Chicago Illinois Mortgage Rates Week in Review for the Week Ending 02/24/2012
27th February 2012
Over the last months, it seemed like Greece was the center of the financial universe, and not much else really mattered. But over the last week Greece was hardly a factor, with the new deal in place, and though neither side (the Greeks, and the the Germans and other countries
holding the Greek debt) was very happy with the deal, it seemed that this was enough to keep the finger in the dyke to keep the flood at bay. It isn’t like anyone thinks that this agreement solves any of the problems with Greek debt, it just extends the horizon as to when Greece will default, so that it doesn’t have to be dealt with now. This view may be a bit premature, as Germany and Finland have to vote to okay the deal, and opposition is now rising in these countries. But for now, Europe is calm and the focus is back to what was going on in the US economy, and as a result, Mortgage rates have risen slightly.
A big part of the focus this past week, was on the stock market. The stock market has been bumping around the 13,000 level in the DOW index, going above it for the first time in 4 years, before closing slightly below the number for the week. This level is looked at as a resistance point for stocks, and if they go a little, higher, this will be taken as a sign that we are in a new bull market, and money will flow into stocks again. Theoretically, at least. The situation in Europe has been a damper, and last week worries about fuel costs going much higher have also curbed the excitement to a degree. But there are legitimate signs of optimism in the economy. The University of Michigan consumer sentiment survey rose to 75.3, beating expectations. This is important because consumer sentiment is a measure of whether consumers are in a buying mood, or not. First-time jobless claims remained in the 351,000 range, and the four week average hit it’s lowest level since March of 2008. The trend to better employment numbers has been slow but steady. There was also good news on the housing front. Existing home sales improved in January, and new home sales, which have been absolutely dead for the last several years, have started to move higher, too.
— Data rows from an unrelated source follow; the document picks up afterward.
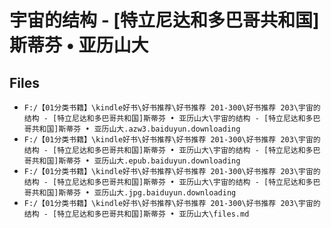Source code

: # 宇宙的结构 - [特立尼达和多巴哥共和国]斯蒂芬 • 亚历山大

## Files

- `F:/【01分类书籍】\kindle好书\好书推荐\好书推荐 201-300\好书推荐 203\宇宙的结构 - [特立尼达和多巴哥共和国]斯蒂芬 • 亚历山大\宇宙的结构 - [特立尼达和多巴哥共和国]斯蒂芬 • 亚历山大.azw3.baiduyun.downloading`
- `F:/【01分类书籍】\kindle好书\好书推荐\好书推荐 201-300\好书推荐 203\宇宙的结构 - [特立尼达和多巴哥共和国]斯蒂芬 • 亚历山大\宇宙的结构 - [特立尼达和多巴哥共和国]斯蒂芬 • 亚历山大.epub.baiduyun.downloading`
- `F:/【01分类书籍】\kindle好书\好书推荐\好书推荐 201-300\好书推荐 203\宇宙的结构 - [特立尼达和多巴哥共和国]斯蒂芬 • 亚历山大\宇宙的结构 - [特立尼达和多巴哥共和国]斯蒂芬 • 亚历山大.jpg.baiduyun.downloading`
- `F:/【01分类书籍】\kindle好书\好书推荐\好书推荐 201-300\好书推荐 203\宇宙的结构 - [特立尼达和多巴哥共和国]斯蒂芬 • 亚历山大\files.md`
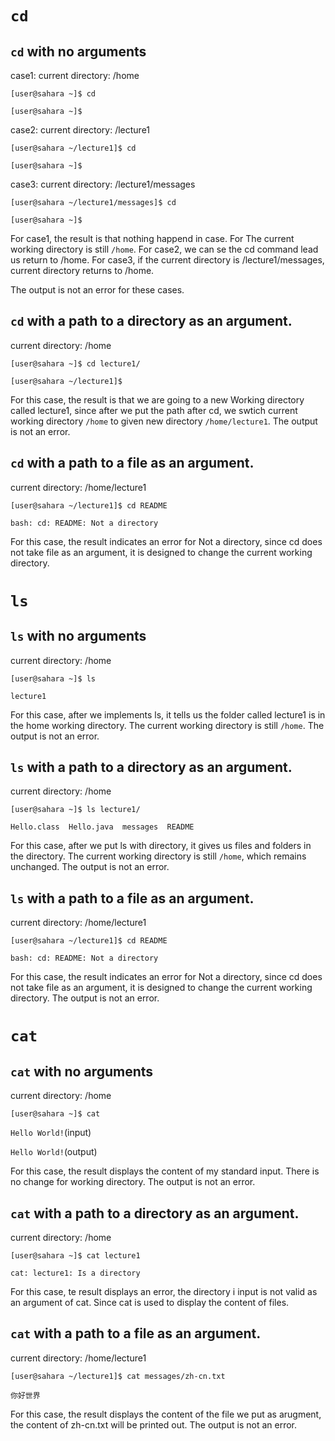 # `cd`

## `cd` with no arguments

case1: current directory: /home

`[user@sahara ~]$ cd`

`[user@sahara ~]$`

case2: current directory: /lecture1

`[user@sahara ~/lecture1]$ cd`

`[user@sahara ~]$`

case3: current directory: /lecture1/messages

`[user@sahara ~/lecture1/messages]$ cd `

`[user@sahara ~]$`


For case1, the result is that nothing happend in case. For The current working directory is still `/home`. For case2, we can se the cd command lead us return to /home. For case3, if the current directory is /lecture1/messages, current directory returns to /home. 

The output is not an error for these cases.


## `cd` with a path to a directory as an argument.

current directory: /home

`[user@sahara ~]$ cd lecture1/`

`[user@sahara ~/lecture1]$ `

For this case, the result is that we are going to a new Working directory called lecture1, since after we put the path after cd, we swtich current working directory `/home` to given new directory `/home/lecture1`.
The output is not an error.


## `cd` with a path to a file as an argument.

current directory: /home/lecture1

`[user@sahara ~/lecture1]$ cd README`

`bash: cd: README: Not a directory`


For this case, the result indicates an error for Not a directory, since cd does not take file as an argument, it is designed to change the current working directory.



# `ls`

## `ls` with no arguments

current directory: /home

`[user@sahara ~]$ ls`

`lecture1`


For this case, after we implements ls, it tells us the folder called lecture1 is in the home working directory. The current working directory is still `/home`.
The output is not an error.


## `ls` with a path to a directory as an argument.

current directory: /home

`[user@sahara ~]$ ls lecture1/`

`Hello.class  Hello.java  messages  README`



For this case, after we put ls with directory, it gives us files and folders in the directory. The current working directory is still `/home`, which remains unchanged.
The output is not an error.


## `ls` with a path to a file as an argument.

current directory: /home/lecture1

`[user@sahara ~/lecture1]$ cd README`

`bash: cd: README: Not a directory`



For this case, the result indicates an error for Not a directory, since cd does not take file as an argument, it is designed to change the current working directory.
The output is not an error.


# `cat`

## `cat` with no arguments

current directory: /home

`[user@sahara ~]$ cat`

`Hello World!`(input)

`Hello World!`(output)



For this case, the result displays the content of my standard input. There is no change for working directory.
The output is not an error.




## `cat` with a path to a directory as an argument.

current directory: /home

`[user@sahara ~]$ cat lecture1`

`cat: lecture1: Is a directory`



For this case, te result displays an error, the directory i input is not valid as an argument of cat. Since cat is used to display the content of files.


## `cat` with a path to a file as an argument.

current directory: /home/lecture1

`[user@sahara ~/lecture1]$ cat messages/zh-cn.txt`

`你好世界`



For this case, the result displays the content of the file we put as arugment, the content of zh-cn.txt will be printed out. 
The output is not an error.



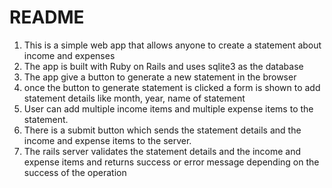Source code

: # README

1. This is a simple web app that allows anyone to create a statement about income and expenses
2. The app is built with Ruby on Rails and uses sqlite3 as the database
3. The app give a button to generate a new statement in the browser
4. once the button to generate statement is clicked a form is shown to add statement details like month, year, name of statement
5. User can add multiple income items and multiple expense items to the statement.
6. There is a submit button which sends the statement details and the income and expense items to the server.
7. The rails server validates the statement details and the income and expense items and returns success or error message depending on the success of the operation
Part of this improvement has got to be weather related, and though more homes are selling, the prices are down from where they were a year ago. But this is an encouraging trend, and housing needs to get better before the economy can really stand on its own. The big question now will be what happens to housing inventory. The inventory of homes for sale has been moving steadily down over the last months. With strong demand and fading supply, home prices will eventually start to rise. The question is whether the big banks will start adding to the inventory again with their backlog of foreclosed properties.
Mortgage rates rose slightly last week, but are still near all time lows. The FED has been doing everything it can to keep mortgage rates low, and absent some major surprise, most experts expect we will stay in this affordable range. But, good news for the economy, optimism, is bad news for mortgage rates. On the other hand, bad news and fear are what drive rates lower. If the problems in Europe are really on hold (a big if), and if the stock market does make a move higher, though rates will still be in a low, low range, mortgage rates might start to climb a bit higher.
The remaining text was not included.